I could literally go on and on here.  The stock footage of the Battleships with their guns lowered and pointed straight forward which happen to still be firing; the Naval submarine with “emergency super turbo boosters”; the pilot of the aforementioned submarine getting so nervous about his steering in an underwater canyon that he snaps, pulling a gun on his captain which results in a strangely homoerotic Mexican standoff which is only resolved when our generically forgettable 95 lb heroine TKO’s the instigator with a right hook (though I have to admit this scene was fairly amusing); the giant Octopus tentacle swatting a fighter jet out of the air, etc.  I really don’t know if writer / director Jack Perez thought he was being funny, or if he thought this would actually make a good movie or what.  All I know is he sucked in doing it, and not in a good way.

All I wanted out of Mega Shark vs.
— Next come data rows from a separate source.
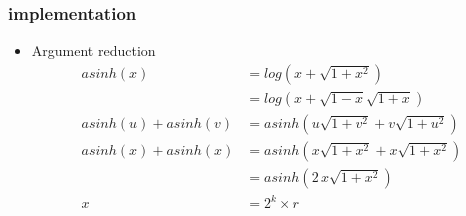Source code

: \documentclass[10pt,a4paper,final,oneside]{article}
\numberwithin{equation}{subsection}
\begin{document}
\subsubsection{implementation}
\begin{itemize}
\item Argument reduction
    \[
        \begin{aligned}
          asinh(x) &= log(x+\sqrt{1+x^2}) \\
                   &= log(x+\sqrt{1-x}\sqrt{1+x}) \\
          asinh(u) + asinh(v) &= asinh(u\sqrt{1+v^2} + v\sqrt{1+u^2}) \\
          asinh(x) + asinh(x) &= asinh(x\sqrt{1+x^2} + x\sqrt{1+x^2}) \\
                              &= asinh(2\,x\sqrt{1+x^2}) \\
          x &= 2^k\times r
        \end{aligned}
    \]
\end{itemize}



\end{document}

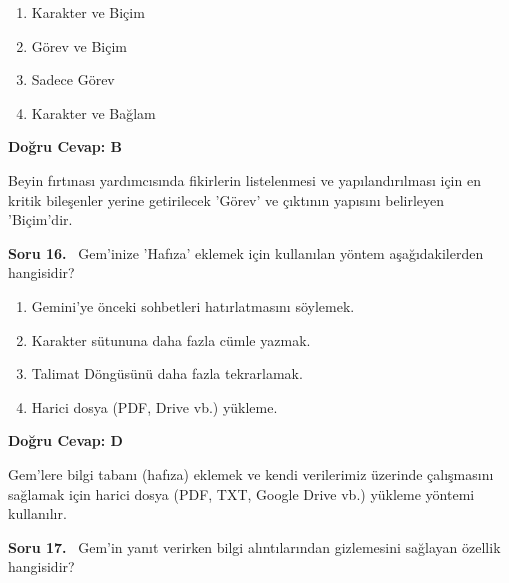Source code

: \documentclass[11pt,a4paper,openany]{book}
\begin{document}
\begin{enumerate}[label=\Alph*), leftmargin=25pt, topsep=4pt, itemsep=2pt]
        \item Karakter ve Biçim
        \item Görev ve Biçim
        \item Sadece Görev
        \item Karakter ve Bağlam
\end{enumerate}

\vspace{4pt}
\begin{tcolorbox}[title=Cevap ve Açıklama, colback=gray!3!white, colframe=primarycolor!90!black, arc=2mm, fonttitle=\bfseries\sffamily, top=6pt, bottom=6pt]
    \textbf{Doğru Cevap: B}

    \vspace{2pt}
    Beyin fırtınası yardımcısında fikirlerin listelenmesi ve yapılandırılması için en kritik bileşenler yerine getirilecek 'Görev' ve çıktının yapısını belirleyen 'Biçim'dir.
\end{tcolorbox}
\vspace{10pt}
\needspace{5cm}
\vspace{8pt}
\noindent\textbf{\large\sffamily Soru 16.} \ Gem'inize 'Hafıza' eklemek için kullanılan yöntem aşağıdakilerden hangisidir?

\begin{enumerate}[label=\Alph*), leftmargin=25pt, topsep=4pt, itemsep=2pt]
        \item Gemini'ye önceki sohbetleri hatırlatmasını söylemek.
        \item Karakter sütununa daha fazla cümle yazmak.
        \item Talimat Döngüsünü daha fazla tekrarlamak.
        \item Harici dosya (PDF, Drive vb.) yükleme.
\end{enumerate}

\vspace{4pt}
\begin{tcolorbox}[title=Cevap ve Açıklama, colback=gray!3!white, colframe=primarycolor!90!black, arc=2mm, fonttitle=\bfseries\sffamily, top=6pt, bottom=6pt]
    \textbf{Doğru Cevap: D}

    \vspace{2pt}
    Gem'lere bilgi tabanı (hafıza) eklemek ve kendi verilerimiz üzerinde çalışmasını sağlamak için harici dosya (PDF, TXT, Google Drive vb.) yükleme yöntemi kullanılır.
\end{tcolorbox}
\vspace{10pt}
\needspace{5cm}
\vspace{8pt}
\noindent\textbf{\large\sffamily Soru 17.} \ Gem'in yanıt verirken bilgi alıntılarından gizlemesini sağlayan özellik hangisidir?
\end{document}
Giant Octopus was a stupid, campy movie with a horrible plot, cheesy one-liners, bad special effects and unnecessary drama at all the wrong times that I could laugh uncontrollably at.  What I got was a stupid, campy movie with a horrible plot, cheesy one-liners, bad special effects and unnecessary drama at all the wrong times that ended up boring me so much that I actually felt like going outside to watch the grass grow, and I’m not being sarcastic whatsoever when I say that.  Why, Jack Perez could you not deliver on this simple formula?  Why is that so much to ask for?
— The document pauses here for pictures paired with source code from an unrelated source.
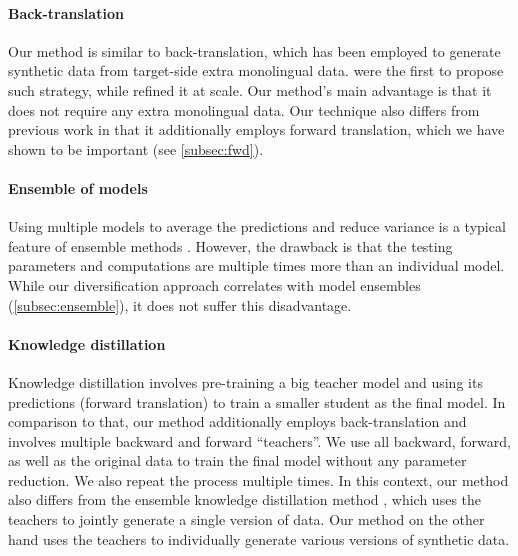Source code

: \documentclass{article}
\begin{document}
\vspace{-0.5em}
\paragraph{Back-translation} Our method is similar to back-translation, which has been employed to generate synthetic data from target-side extra monolingual data. \citet{backtranslate_sennrich-etal-2016-improving} were the first to propose such strategy, while \citet{understanding_backtranslation_scale} refined it at scale. Our method's main advantage is that it does not require any extra monolingual data. Our technique also differs from previous work in that it additionally employs forward translation, which we have shown to be important (see \cref{subsec:fwd}). 

\vspace{-0.5em}
\paragraph{Ensemble of models} Using multiple models to average the predictions and reduce variance is a typical feature of ensemble methods \citep{when_net_disaggree_perrone1992networks}. However, 
the drawback is that the testing parameters and computations are multiple times more than an individual model. {While our diversification approach correlates with model ensembles (\cref{subsec:ensemble})}, it does not suffer this disadvantage. 



\vspace{-0.5em}
\paragraph{Knowledge distillation} Knowledge distillation \citep{knowledge_distill_kim_rush_2016,bornagain_pmlr-v80-furlanello18a} involves pre-training a {big teacher} model and using its predictions (forward translation) to train a {smaller student} as the final model. In comparison to that, our method additionally employs back-translation and involves multiple backward and forward ``teachers''. We use all backward, forward, as well as the original data to train the final model without any  parameter reduction. We also repeat the process multiple times. 
 In this context, our method also differs from the ensemble knowledge distillation method  \citep{ensemble_distill_freitag2017}, which uses the teachers to jointly generate a single version of data. Our method on the other hand uses the teachers to individually generate various versions of synthetic data. 
\end{document}
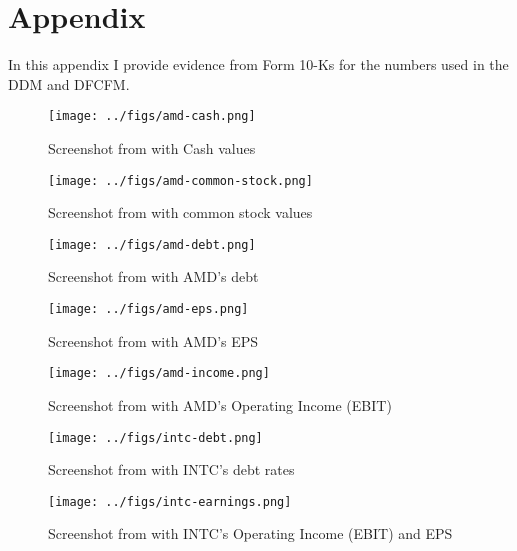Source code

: \section{Appendix}
\label{sec:appendix}

In this appendix I provide evidence from Form 10-Ks for the numbers used in the DDM and DFCFM.

\begin{figure}[h!]
    \centering
    \texttt{[image: ../figs/amd-cash.png]}
    \caption{Screenshot from \citet{amd_10_k} with Cash values}
    \label{amd_cash}
\end{figure}

\begin{figure}[h!]
    \centering
    \texttt{[image: ../figs/amd-common-stock.png]}
    \caption{Screenshot from \citet{amd_10_k} with common stock values}
    \label{amd_cs}
\end{figure}

\begin{figure}[h!]
    \centering
    \texttt{[image: ../figs/amd-debt.png]}
    \caption{Screenshot from \citet{amd_10_k} with AMD's debt}
    \label{amd_debt}
\end{figure}

\begin{figure}[h!]
    \centering
    \texttt{[image: ../figs/amd-eps.png]}
    \caption{Screenshot from \citet{amd_10_k} with AMD's EPS}
    \label{amd_eps}
\end{figure}

\begin{figure}[h!]
    \centering
    \texttt{[image: ../figs/amd-income.png]}
    \caption{Screenshot from \citet{amd_10_k} with AMD's Operating Income (EBIT)}
    \label{amd_ebit}
\end{figure}

\begin{figure}[h!]
    \centering
    \texttt{[image: ../figs/intc-debt.png]}
    \caption{Screenshot from \citet{intel_10_k} with INTC's debt rates}
    \label{intc_debt_rate}
\end{figure}

\begin{figure}[h!]
    \centering
    \texttt{[image: ../figs/intc-earnings.png]}
    \caption{Screenshot from \citet{intel_10_k} with INTC's Operating Income (EBIT) and EPS}
    \label{intc_ebit}
\end{figure}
I really can’t call this the worst movie I’ve ever seen, because that would grant it recognition deserving of jeering and lampooning for years to come.  That would grant it legitimacy as a contender among the greats by Uwe Boll and Paul W. S. Anderson.  What can be said about Jack Perez and his non-masterpiece of Mega Shark vs. Giant Octopus is that it takes skill to fail, but it takes something much more to fail at failing.

Maybe Wall Street should give him a job.